Doing a Green Audit (reprinted from the Fall 2008 NATA Journal)
To assess the impact of your environmental programs and policies, you must first audit your congregation’s operations. By measuring and understanding your current practices, you can best target the areas of waste to most effectively reduce your environmental impact. Once you establish a baseline, you can work with synagogue staff and administrators to implement policies and procedures to enhance or supplement current practices. Download the NATA Energy Audit Guide, including some bonus greening tips, presented here with permission from NATA.

Energy Star is a joint program of the U.S. Environmental Protection Agency and the Department of Energy. Congregations can join the Energy Star for Congregations program, which offers information and technical support to help conduct an energy audit and then implement its recommendations. Energy Star also offers tips on its website regarding how to conduct a do-it-yourself energy audit as well as where to find a professional to help with your audit.

The Regeneration Project is an interfaith power and light (IPL) group committed to “deepening the connection between ecology and faith.” It provides specific information about state and local options, including a free energy audit.

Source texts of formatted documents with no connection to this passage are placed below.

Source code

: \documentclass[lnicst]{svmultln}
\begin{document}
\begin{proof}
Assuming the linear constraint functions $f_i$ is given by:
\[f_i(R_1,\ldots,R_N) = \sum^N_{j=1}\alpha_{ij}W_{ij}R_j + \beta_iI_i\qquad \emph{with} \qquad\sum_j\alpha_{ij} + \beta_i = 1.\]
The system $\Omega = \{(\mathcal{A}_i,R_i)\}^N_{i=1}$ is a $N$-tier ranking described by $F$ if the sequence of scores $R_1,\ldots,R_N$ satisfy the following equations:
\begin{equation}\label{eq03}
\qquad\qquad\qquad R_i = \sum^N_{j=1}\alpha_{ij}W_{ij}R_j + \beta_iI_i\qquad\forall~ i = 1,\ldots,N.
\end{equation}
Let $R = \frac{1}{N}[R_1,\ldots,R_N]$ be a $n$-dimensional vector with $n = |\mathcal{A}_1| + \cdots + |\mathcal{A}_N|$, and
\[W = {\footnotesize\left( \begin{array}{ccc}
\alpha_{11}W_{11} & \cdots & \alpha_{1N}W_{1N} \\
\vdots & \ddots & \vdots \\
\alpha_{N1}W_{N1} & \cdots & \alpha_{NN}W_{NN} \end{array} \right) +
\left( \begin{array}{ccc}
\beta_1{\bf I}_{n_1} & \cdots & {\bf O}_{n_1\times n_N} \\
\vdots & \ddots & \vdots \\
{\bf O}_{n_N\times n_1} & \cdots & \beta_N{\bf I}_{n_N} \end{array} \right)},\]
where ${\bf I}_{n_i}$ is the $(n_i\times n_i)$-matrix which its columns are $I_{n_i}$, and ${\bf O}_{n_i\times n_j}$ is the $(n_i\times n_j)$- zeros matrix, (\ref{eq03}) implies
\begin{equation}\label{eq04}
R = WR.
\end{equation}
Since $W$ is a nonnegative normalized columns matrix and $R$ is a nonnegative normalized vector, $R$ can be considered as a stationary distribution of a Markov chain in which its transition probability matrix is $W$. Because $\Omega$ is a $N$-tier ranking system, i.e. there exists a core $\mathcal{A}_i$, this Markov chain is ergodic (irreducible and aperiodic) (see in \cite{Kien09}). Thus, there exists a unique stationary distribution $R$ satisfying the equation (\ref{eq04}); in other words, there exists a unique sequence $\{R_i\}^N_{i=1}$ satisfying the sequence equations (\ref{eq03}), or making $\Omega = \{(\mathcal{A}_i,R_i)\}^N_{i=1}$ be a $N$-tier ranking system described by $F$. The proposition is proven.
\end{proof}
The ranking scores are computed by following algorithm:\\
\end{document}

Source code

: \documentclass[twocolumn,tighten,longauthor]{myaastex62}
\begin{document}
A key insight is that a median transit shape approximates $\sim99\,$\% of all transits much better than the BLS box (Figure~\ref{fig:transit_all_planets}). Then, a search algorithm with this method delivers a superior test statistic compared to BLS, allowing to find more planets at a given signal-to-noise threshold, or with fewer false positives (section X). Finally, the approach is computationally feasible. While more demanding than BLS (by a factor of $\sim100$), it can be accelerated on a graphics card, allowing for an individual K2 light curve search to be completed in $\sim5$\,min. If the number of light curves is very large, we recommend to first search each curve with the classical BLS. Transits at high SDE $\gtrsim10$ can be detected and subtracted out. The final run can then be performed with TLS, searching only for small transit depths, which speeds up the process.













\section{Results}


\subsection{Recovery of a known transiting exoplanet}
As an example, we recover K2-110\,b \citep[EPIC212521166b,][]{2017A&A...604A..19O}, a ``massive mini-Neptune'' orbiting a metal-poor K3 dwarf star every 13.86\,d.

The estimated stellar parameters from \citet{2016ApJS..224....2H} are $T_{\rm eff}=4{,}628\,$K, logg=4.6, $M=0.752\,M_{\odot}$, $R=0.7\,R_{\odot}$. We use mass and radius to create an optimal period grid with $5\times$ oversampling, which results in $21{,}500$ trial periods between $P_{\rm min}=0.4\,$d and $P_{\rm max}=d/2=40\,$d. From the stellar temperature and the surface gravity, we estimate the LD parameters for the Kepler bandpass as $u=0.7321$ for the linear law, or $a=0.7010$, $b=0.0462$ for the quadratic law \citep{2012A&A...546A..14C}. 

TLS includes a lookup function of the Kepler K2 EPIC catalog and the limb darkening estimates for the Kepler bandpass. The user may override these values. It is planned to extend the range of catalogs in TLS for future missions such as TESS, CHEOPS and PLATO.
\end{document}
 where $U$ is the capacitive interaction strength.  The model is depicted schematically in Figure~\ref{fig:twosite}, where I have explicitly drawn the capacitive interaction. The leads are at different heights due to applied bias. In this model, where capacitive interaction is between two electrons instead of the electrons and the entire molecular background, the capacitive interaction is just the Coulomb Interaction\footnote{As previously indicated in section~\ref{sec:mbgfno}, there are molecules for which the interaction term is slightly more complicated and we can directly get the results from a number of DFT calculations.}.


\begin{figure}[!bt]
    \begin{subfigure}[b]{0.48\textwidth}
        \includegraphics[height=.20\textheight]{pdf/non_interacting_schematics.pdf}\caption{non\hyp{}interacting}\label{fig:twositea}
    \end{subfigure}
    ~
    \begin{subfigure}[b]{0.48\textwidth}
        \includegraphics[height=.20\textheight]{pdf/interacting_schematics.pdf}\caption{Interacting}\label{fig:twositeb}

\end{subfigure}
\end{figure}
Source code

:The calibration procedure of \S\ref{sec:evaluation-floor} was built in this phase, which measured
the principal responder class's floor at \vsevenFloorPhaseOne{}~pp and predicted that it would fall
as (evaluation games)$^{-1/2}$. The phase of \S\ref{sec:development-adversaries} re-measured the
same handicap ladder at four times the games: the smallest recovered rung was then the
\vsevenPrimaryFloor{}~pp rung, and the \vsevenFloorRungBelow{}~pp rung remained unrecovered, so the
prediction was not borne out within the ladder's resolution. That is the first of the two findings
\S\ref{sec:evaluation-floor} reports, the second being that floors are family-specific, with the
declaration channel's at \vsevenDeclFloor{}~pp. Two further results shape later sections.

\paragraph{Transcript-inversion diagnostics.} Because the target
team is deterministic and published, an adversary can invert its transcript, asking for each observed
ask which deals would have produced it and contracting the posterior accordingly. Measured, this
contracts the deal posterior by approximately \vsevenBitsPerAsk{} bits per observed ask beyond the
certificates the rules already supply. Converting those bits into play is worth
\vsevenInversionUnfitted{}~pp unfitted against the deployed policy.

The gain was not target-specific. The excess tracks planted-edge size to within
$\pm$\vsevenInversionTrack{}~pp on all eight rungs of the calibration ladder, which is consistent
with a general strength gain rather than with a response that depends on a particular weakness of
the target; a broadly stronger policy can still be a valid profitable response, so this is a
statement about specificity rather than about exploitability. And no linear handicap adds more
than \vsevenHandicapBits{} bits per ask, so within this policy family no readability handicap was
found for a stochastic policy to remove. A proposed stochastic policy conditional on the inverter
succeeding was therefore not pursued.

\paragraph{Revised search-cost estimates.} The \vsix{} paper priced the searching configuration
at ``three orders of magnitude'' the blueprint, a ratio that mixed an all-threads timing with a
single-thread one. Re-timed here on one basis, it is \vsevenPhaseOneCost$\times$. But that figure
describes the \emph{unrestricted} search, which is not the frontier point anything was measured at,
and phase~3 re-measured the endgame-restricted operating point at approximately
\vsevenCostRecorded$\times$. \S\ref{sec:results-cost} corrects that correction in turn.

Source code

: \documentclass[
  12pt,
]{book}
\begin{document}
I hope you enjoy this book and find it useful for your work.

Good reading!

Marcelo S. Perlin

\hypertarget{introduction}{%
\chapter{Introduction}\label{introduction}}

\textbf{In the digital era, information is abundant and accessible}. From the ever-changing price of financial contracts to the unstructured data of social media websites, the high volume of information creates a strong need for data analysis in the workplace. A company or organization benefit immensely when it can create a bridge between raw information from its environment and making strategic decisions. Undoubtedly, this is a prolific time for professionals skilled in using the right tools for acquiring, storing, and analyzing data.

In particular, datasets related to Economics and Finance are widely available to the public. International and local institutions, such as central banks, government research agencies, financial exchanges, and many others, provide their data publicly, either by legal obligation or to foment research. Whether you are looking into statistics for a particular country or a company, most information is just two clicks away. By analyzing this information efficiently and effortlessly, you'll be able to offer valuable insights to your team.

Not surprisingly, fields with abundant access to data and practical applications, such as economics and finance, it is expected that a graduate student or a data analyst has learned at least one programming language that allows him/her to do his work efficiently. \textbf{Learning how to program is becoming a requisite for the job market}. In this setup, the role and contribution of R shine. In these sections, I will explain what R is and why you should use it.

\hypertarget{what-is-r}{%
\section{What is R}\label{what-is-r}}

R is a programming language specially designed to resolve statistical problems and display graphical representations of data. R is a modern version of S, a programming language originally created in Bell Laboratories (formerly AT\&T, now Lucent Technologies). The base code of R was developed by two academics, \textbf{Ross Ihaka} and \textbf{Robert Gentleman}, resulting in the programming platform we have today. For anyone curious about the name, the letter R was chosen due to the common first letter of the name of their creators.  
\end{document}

The Coalition on the Environment and Jewish Life (COEJL) provides information on “Hiddur Mishkan - Construction, Choices, Energy Use & Audits

Here are some other additional energy saving suggestions from www.stopglobalwarming.org:

  • Insulate your water heater and turn the thermostat down to 120 degrees – save 1500 lbs of CO2 and $70 per year.
  • Plant a tree – trees suck up CO2 and provide oxygen for us to breath – save 2,000 lbs of CO2 per year.
  • Talk to your administrator about buying recycled paper and products with less packaging – save 1,000 lbs of CO2 a year.
  • Change your synagogue's AC filter – save 350 lbs of CO2 and $150 per year.
  • Raise money to replace old appliances – the older an appliance is, the less energy-efficient it is and the more pollution it emits.